Re: Partition-wise join for join between (declaratively) partitioned tables

From: Ashutosh Bapat <ashutosh(dot)bapat(at)enterprisedb(dot)com>
To: Robert Haas <robertmhaas(at)gmail(dot)com>
Cc: Rajkumar Raghuwanshi <rajkumar(dot)raghuwanshi(at)enterprisedb(dot)com>, pgsql-hackers <pgsql-hackers(at)postgresql(dot)org>
Subject: Re: Partition-wise join for join between (declaratively) partitioned tables
Date: 2017-03-15 12:49:25
Message-ID: CAFjFpRdkfsRzdAuki1Z6WjoZvDVKq1VjXJFYRFWiDz8qASV3tA@mail.gmail.com
Views: Raw Message | Whole Thread | Download mbox | Resend email
Thread:
Lists: pgsql-hackers

>>
>> There are some differences in what geqo does and what partition-wise
>> needs to do. geqo tries many joining orders each one in a separate
>> temporary context. The way geqo slices the work, every slice produces
>> a full plan. For partition-wise join I do not see a way to slice the
>> work such that the whole path and corresponding RelOptInfos come from
>> the same slice. So, we can't use the same method as GEQO.
>
> What I was thinking about was the use of this technique for getting
> rid of joinrels:
>
> root->join_rel_list = list_truncate(root->join_rel_list,
> savelength);
> root->join_rel_hash = savehash;
>
> makePathNode() serves to segregate paths into a separate memory
> context that can then be destroyed, but as you point out, the path
> lists are still hanging around, and so are the RelOptInfo nodes. It
> seems to me we could do a lot better using this technique. Suppose we
> jigger things so that the List objects created by add_path go into
> path_cxt, and so that RelOptInfo nodes also go into path_cxt. Then
> when we blow up path_cxt we won't have dangling pointers in the
> RelOptInfo objects any more because the RelOptInfos themselves will be
> gone. The only problem is that the join_rel_list (and join_rel_hash
> if it exists) will be corrupt, but we can fix that using the technique
> demonstrated above.
>
> Of course, that supposes that 0009 can manage to postpone creating
> non-sampled child joinrels until create_partition_join_plan(), which
> it currently doesn't.

Right. We need the child-join's RelOptInfos to estimate sizes, so that
we could sample the largest ones. So postponing it looks difficult.

> In fact, unless I'm missing something, 0009
> hasn't been even slightly adapted to take advantage of the
> infrastructure in 0001; it doesn't seem to reset the path_cxt or
> anything. That seems like a fairly major omission.

The path_cxt reset introduced by 0001 recycles memory used by all the
paths, including paths created for the children. But that happens only
after all the planning has completed. I thought that's what we
discussed to be done.
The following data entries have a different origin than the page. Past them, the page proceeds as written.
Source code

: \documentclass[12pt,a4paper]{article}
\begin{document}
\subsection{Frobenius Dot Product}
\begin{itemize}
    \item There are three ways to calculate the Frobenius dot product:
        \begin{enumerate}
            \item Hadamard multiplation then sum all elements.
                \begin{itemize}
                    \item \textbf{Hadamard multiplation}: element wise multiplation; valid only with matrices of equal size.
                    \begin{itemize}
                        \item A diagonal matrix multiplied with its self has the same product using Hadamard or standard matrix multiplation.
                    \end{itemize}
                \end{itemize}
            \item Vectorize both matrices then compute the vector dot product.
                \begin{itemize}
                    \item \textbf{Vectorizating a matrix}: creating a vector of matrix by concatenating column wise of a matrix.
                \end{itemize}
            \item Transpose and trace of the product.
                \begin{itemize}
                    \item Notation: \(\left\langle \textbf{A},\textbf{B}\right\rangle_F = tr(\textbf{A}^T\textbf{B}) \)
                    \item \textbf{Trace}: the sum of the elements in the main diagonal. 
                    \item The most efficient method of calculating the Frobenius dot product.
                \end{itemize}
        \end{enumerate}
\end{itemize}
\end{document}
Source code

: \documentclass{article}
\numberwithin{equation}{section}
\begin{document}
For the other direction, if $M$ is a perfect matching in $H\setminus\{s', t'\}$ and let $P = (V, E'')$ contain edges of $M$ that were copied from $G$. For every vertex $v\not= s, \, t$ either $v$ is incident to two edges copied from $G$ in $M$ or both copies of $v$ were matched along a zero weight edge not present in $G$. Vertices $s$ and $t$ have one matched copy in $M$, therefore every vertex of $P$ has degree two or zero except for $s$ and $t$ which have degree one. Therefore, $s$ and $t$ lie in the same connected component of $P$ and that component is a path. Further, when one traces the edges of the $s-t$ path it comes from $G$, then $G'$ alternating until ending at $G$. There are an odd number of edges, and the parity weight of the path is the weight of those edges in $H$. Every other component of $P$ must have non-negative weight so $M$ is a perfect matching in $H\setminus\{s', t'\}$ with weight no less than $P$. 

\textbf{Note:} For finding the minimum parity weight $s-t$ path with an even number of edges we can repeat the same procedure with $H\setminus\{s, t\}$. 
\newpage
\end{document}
We could create a separate path context for
every top-level child-join. That will require either copying the
cheapest path-tree into root->glob->path_cxt memory context OR will
require it to be converted to a plan immediately. The first will
require spending CPU cycles and memory in copying path-tree. The later
requires almost all the create_*_append_plan() code to be duplicated
in create_partition_join_plan() which is ugly. In an earlier version
of this patch I had that code, which I got rid of in the latest set of
patches. Between those two the first looks better.

>
> Incidentally, I committed 0002, 0003, and 0005 as a single commit with
> a few tweaks; I think you may need to do a bit of rebasing.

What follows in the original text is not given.